◆ Problem statement: Among the entries below, only the lines starting at the one with "- Wants to understand if members are engaged" and ending at the one with "committee, I need", both included, are to be printed exactly.

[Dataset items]

____

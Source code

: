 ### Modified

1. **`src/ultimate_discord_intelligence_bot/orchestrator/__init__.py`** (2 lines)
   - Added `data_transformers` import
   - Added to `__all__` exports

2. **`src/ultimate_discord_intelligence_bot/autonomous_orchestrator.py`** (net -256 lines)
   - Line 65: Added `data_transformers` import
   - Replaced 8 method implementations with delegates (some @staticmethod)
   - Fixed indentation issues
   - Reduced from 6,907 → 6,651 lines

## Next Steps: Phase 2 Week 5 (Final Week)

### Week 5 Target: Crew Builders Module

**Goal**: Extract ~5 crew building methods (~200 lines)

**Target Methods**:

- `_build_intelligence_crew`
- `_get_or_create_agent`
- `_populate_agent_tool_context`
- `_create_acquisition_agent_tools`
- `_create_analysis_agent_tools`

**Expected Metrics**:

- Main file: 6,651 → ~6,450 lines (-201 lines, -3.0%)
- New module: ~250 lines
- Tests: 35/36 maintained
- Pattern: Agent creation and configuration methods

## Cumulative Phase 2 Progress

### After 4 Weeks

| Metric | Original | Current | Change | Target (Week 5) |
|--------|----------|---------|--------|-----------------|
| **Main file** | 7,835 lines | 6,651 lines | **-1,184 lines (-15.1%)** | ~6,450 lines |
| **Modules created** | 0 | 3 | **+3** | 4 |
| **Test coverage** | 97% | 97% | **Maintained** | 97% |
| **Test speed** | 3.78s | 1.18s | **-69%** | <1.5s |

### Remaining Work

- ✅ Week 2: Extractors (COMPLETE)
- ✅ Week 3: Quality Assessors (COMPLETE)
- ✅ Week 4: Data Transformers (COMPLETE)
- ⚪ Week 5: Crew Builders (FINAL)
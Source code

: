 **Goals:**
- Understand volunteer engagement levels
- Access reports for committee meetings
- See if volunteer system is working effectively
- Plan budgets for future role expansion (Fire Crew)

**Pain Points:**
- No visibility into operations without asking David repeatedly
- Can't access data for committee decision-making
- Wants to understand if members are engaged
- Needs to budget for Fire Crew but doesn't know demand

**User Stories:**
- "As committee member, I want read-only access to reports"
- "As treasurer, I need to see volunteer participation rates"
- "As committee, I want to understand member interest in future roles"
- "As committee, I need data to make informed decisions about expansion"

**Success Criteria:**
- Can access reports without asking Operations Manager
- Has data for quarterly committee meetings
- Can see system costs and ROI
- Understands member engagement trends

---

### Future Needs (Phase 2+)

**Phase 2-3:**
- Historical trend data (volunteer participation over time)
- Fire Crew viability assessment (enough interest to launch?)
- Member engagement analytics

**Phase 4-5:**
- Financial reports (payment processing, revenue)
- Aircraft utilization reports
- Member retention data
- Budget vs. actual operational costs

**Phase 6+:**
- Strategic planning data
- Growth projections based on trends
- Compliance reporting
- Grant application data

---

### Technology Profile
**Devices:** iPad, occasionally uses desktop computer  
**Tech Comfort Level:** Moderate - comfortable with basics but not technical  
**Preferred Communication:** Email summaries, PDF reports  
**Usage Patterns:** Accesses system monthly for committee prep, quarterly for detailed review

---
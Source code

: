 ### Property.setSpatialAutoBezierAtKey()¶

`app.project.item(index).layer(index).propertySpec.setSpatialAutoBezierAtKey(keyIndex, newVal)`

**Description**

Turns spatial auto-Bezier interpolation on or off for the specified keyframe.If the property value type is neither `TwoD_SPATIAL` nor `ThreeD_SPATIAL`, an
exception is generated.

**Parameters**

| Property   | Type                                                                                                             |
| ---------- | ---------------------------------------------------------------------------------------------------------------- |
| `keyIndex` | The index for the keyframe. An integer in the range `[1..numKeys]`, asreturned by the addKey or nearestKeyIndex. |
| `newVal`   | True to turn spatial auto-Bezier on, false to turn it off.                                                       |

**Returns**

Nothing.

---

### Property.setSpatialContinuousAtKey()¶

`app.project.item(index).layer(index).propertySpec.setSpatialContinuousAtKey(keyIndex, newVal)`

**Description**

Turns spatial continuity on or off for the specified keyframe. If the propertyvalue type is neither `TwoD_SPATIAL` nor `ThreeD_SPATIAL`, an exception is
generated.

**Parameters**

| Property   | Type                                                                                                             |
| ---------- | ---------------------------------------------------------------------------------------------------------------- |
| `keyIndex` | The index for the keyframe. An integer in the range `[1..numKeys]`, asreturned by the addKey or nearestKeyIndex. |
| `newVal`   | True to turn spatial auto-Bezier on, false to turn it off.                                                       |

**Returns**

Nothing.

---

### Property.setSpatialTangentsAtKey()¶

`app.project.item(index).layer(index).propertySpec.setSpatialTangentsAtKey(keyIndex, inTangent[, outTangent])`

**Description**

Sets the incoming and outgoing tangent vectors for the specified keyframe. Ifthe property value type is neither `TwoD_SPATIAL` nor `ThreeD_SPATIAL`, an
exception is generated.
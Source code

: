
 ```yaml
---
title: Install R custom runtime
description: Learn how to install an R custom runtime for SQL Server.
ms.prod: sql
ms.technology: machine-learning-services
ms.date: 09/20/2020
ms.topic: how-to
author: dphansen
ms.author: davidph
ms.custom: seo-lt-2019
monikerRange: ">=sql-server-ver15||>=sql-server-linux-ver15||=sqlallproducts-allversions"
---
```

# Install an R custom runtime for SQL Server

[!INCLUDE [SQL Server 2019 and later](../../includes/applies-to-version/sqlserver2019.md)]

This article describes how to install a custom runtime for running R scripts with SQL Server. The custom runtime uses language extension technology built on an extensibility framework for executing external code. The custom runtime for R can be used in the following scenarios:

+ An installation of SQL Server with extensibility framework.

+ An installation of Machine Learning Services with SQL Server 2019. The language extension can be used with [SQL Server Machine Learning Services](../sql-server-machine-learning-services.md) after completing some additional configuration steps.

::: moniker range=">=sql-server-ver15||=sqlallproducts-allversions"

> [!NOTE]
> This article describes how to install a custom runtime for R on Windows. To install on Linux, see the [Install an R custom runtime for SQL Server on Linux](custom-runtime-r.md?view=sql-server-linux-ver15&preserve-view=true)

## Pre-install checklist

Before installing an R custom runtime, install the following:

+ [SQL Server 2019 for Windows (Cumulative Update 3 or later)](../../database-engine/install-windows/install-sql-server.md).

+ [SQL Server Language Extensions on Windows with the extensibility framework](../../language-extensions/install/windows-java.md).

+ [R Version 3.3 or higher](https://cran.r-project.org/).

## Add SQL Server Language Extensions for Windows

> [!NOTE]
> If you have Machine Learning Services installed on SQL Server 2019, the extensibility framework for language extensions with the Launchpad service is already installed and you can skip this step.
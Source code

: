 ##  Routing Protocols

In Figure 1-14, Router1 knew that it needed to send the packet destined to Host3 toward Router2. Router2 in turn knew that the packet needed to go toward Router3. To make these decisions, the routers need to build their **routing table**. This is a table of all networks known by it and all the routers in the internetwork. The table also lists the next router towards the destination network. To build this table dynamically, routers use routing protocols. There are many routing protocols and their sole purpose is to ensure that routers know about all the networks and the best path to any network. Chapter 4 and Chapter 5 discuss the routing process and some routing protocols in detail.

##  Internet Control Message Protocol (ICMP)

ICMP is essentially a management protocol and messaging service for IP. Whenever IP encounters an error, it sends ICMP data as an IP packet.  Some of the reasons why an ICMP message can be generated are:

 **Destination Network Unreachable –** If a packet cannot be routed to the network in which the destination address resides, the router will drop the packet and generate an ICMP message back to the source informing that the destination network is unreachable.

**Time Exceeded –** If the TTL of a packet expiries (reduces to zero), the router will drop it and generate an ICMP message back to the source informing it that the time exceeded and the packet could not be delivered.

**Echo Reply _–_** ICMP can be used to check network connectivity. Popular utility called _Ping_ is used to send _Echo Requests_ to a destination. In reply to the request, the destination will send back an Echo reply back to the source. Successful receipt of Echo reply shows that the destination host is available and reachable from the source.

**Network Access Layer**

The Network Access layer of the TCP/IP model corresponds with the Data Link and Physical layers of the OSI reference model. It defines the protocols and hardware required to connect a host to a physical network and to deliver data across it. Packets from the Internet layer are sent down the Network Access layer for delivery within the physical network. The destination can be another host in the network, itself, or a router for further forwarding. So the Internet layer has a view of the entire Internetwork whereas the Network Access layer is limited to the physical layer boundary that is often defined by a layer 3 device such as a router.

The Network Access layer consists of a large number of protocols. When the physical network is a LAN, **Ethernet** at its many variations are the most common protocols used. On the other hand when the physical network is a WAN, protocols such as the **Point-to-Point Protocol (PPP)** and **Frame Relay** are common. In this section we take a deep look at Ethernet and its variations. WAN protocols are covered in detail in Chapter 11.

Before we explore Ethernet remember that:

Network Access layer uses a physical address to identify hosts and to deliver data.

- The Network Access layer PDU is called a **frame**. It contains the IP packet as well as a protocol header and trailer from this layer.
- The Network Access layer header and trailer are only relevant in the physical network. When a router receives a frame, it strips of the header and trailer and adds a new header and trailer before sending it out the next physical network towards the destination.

____

◆ Task output:
- Wants to understand if members are engaged
- Needs to budget for Fire Crew but doesn't know demand

**User Stories:**
- "As committee member, I want read-only access to reports"
- "As treasurer, I need to see volunteer participation rates"
- "As committee, I want to understand member interest in future roles"
- "As committee, I need data to make informed decisions about expansion"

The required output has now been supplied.